▶ _What this task involves_
Line by line, give the data again exactly as it appears, but without pictures.

Stored data entries
════

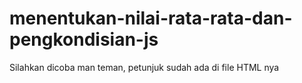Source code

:# menentukan-nilai-rata-rata-dan-pengkondisian-js
Silahkan dicoba man teman, petunjuk sudah ada di file HTML nya
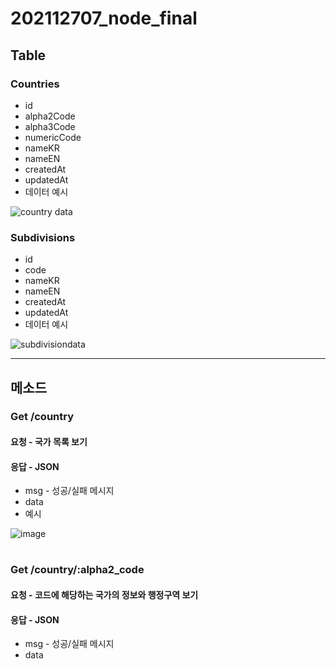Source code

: # 202112707_node_final

## Table
### Countries
 - id
 - alpha2Code   
 - alpha3Code
 - numericCode 
 - nameKR      
 - nameEN     
 - createdAt
 - updatedAt
 - 데이터 예시

![country data](https://user-images.githubusercontent.com/73145656/122716676-85bb1800-d2a5-11eb-8cba-633afaea38aa.PNG)


### Subdivisions 
 - id
 - code
 - nameKR
 - nameEN
 - createdAt
 - updatedAt
 - 데이터 예시

![subdivisiondata](https://user-images.githubusercontent.com/73145656/122716683-881d7200-d2a5-11eb-8356-30c742912f29.PNG)

---
## 메소드
### Get /country 
#### 요청 - 국가 목록 보기
#### 응답 - JSON
- msg - 성공/실패 메시지
- data
- 예시

![image](https://user-images.githubusercontent.com/73145656/122719576-53131e80-d2a9-11eb-8053-4b5a527db03e.png)
#
### Get /country/:alpha2_code
#### 요청 - 코드에 해당하는 국가의 정보와 행정구역 보기
#### 응답 - JSON
- msg - 성공/실패 메시지
- data
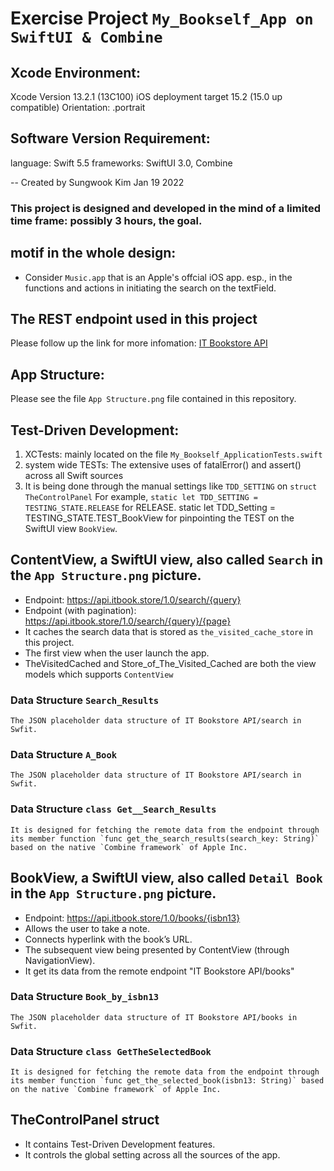 #  Exercise Project `My_Bookself_App on SwiftUI & Combine`

## Xcode Environment:
Xcode Version 13.2.1 (13C100)
iOS deployment target 15.2 (15.0 up compatible)
Orientation: .portrait

## Software Version Requirement:
language: Swift 5.5
frameworks: SwiftUI 3.0, Combine

-- Created by Sungwook Kim
   Jan 19 2022


### This project is designed and developed in the mind of a limited time frame: possibly 3 hours, the goal. 

## motif in the whole design:
- Consider `Music.app` that is an Apple's offcial iOS app.
   esp., in the functions and actions in initiating the search on the textField.

## The REST endpoint used in this project
   Please follow up the link for more infomation: [IT Bookstore API](https://api.itbook.store/)

## App Structure:
 Please see the file `App Structure.png` file contained in this repository. 

## Test-Driven Development:
1. XCTests: mainly located on the file `My_Bookself_ApplicationTests.swift`
2. system wide TESTs: The extensive uses of fatalError() and assert() across all Swift sources 
3. It is being done through the manual settings like `TDD_SETTING` on `struct TheControlPanel`
    For example, `static let TDD_SETTING = TESTING_STATE.RELEASE` for RELEASE.
    static let TDD_Setting = TESTING_STATE.TEST_BookView for pinpointing the TEST on the SwiftUI view `BookView`.


## ContentView, a SwiftUI view, also called `Search` in the `App Structure.png` picture.
- Endpoint​: https://api.itbook.store/1.0/search/{query}
- Endpoint (with pagination)​: https://api.itbook.store/1.0/search/{query}/{page}
- It caches the search data that is stored as `the_visited_cache_store` in this project.
- The first view when the user launch the app.
- TheVisitedCached and Store_of_The_Visited_Cached are both the view models which supports `ContentView`
### Data Structure `Search_Results` 
    The JSON placeholder data structure of IT Bookstore API/search in Swfit.
### Data Structure `A_Book`
    The JSON placeholder data structure of IT Bookstore API/search in Swfit.
### Data Structure `class Get__Search_Results`
    It is designed for fetching the remote data from the endpoint through
    its member function `func get_the_search_results(search_key: String)` based on the native `Combine framework` of Apple Inc.

## BookView, a SwiftUI view, also called `Detail Book` in the `App Structure.png` picture.
- Endpoint​: https://api.itbook.store/1.0/books/{isbn13}
- Allows the user to take a note.
- Connects hyperlink with the book’s URL.
- The subsequent view being presented by ContentView (through NavigationView).
- It get its data from the remote endpoint "IT Bookstore API/books" 
### Data Structure `Book_by_isbn13`
    The JSON placeholder data structure of IT Bookstore API/books in Swfit.     
### Data Structure `class GetTheSelectedBook`
    It is designed for fetching the remote data from the endpoint through
    its member function `func get_the_selected_book(isbn13: String)` based on the native `Combine framework` of Apple Inc.
     
     
## TheControlPanel struct
- It contains Test-Driven Development features.
- It controls the global setting across all the sources of the app.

════

▶ _Solution_
Source code

:# menentukan-nilai-rata-rata-dan-pengkondisian-js
Silahkan dicoba man teman, petunjuk sudah ada di file HTML nya
Source code

: # 202112707_node_final

## Table
### Countries
 - id
 - alpha2Code   
 - alpha3Code
 - numericCode 
 - nameKR      
 - nameEN     
 - createdAt
 - updatedAt
 - 데이터 예시

![country data](https://user-images.githubusercontent.com/73145656/122716676-85bb1800-d2a5-11eb-8cba-633afaea38aa.PNG)


### Subdivisions 
 - id
 - code
 - nameKR
 - nameEN
 - createdAt
 - updatedAt
 - 데이터 예시

![subdivisiondata](https://user-images.githubusercontent.com/73145656/122716683-881d7200-d2a5-11eb-8356-30c742912f29.PNG)

---
## 메소드
### Get /country 
#### 요청 - 국가 목록 보기
#### 응답 - JSON
- msg - 성공/실패 메시지
- data
- 예시

![image](https://user-images.githubusercontent.com/73145656/122719576-53131e80-d2a9-11eb-8053-4b5a527db03e.png)
#
### Get /country/:alpha2_code
#### 요청 - 코드에 해당하는 국가의 정보와 행정구역 보기
#### 응답 - JSON
- msg - 성공/실패 메시지
- data
 #  Exercise Project `My_Bookself_App on SwiftUI & Combine`

## Xcode Environment:
Xcode Version 13.2.1 (13C100)
iOS deployment target 15.2 (15.0 up compatible)
Orientation: .portrait

## Software Version Requirement:
language: Swift 5.5
frameworks: SwiftUI 3.0, Combine

-- Created by Sungwook Kim
   Jan 19 2022


### This project is designed and developed in the mind of a limited time frame: possibly 3 hours, the goal. 

## motif in the whole design:
- Consider `Music.app` that is an Apple's offcial iOS app.
   esp., in the functions and actions in initiating the search on the textField.

## The REST endpoint used in this project
   Please follow up the link for more infomation: [IT Bookstore API](https://api.itbook.store/)

## App Structure:
 Please see the file `App Structure.png` file contained in this repository. 

## Test-Driven Development:
1. XCTests: mainly located on the file `My_Bookself_ApplicationTests.swift`
2. system wide TESTs: The extensive uses of fatalError() and assert() across all Swift sources 
3. It is being done through the manual settings like `TDD_SETTING` on `struct TheControlPanel`
    For example, `static let TDD_SETTING = TESTING_STATE.RELEASE` for RELEASE.
    static let TDD_Setting = TESTING_STATE.TEST_BookView for pinpointing the TEST on the SwiftUI view `BookView`.


## ContentView, a SwiftUI view, also called `Search` in the `App Structure.png` picture.
- Endpoint​: https://api.itbook.store/1.0/search/{query}
- Endpoint (with pagination)​: https://api.itbook.store/1.0/search/{query}/{page}
- It caches the search data that is stored as `the_visited_cache_store` in this project.
- The first view when the user launch the app.
- TheVisitedCached and Store_of_The_Visited_Cached are both the view models which supports `ContentView`
### Data Structure `Search_Results` 
    The JSON placeholder data structure of IT Bookstore API/search in Swfit.
### Data Structure `A_Book`
    The JSON placeholder data structure of IT Bookstore API/search in Swfit.
### Data Structure `class Get__Search_Results`
    It is designed for fetching the remote data from the endpoint through
    its member function `func get_the_search_results(search_key: String)` based on the native `Combine framework` of Apple Inc.

## BookView, a SwiftUI view, also called `Detail Book` in the `App Structure.png` picture.
- Endpoint​: https://api.itbook.store/1.0/books/{isbn13}
- Allows the user to take a note.
- Connects hyperlink with the book’s URL.
- The subsequent view being presented by ContentView (through NavigationView).
- It get its data from the remote endpoint "IT Bookstore API/books" 
### Data Structure `Book_by_isbn13`
    The JSON placeholder data structure of IT Bookstore API/books in Swfit.     
### Data Structure `class GetTheSelectedBook`
    It is designed for fetching the remote data from the endpoint through
    its member function `func get_the_selected_book(isbn13: String)` based on the native `Combine framework` of Apple Inc.
     
     
## TheControlPanel struct
- It contains Test-Driven Development features.
- It controls the global setting across all the sources of the app.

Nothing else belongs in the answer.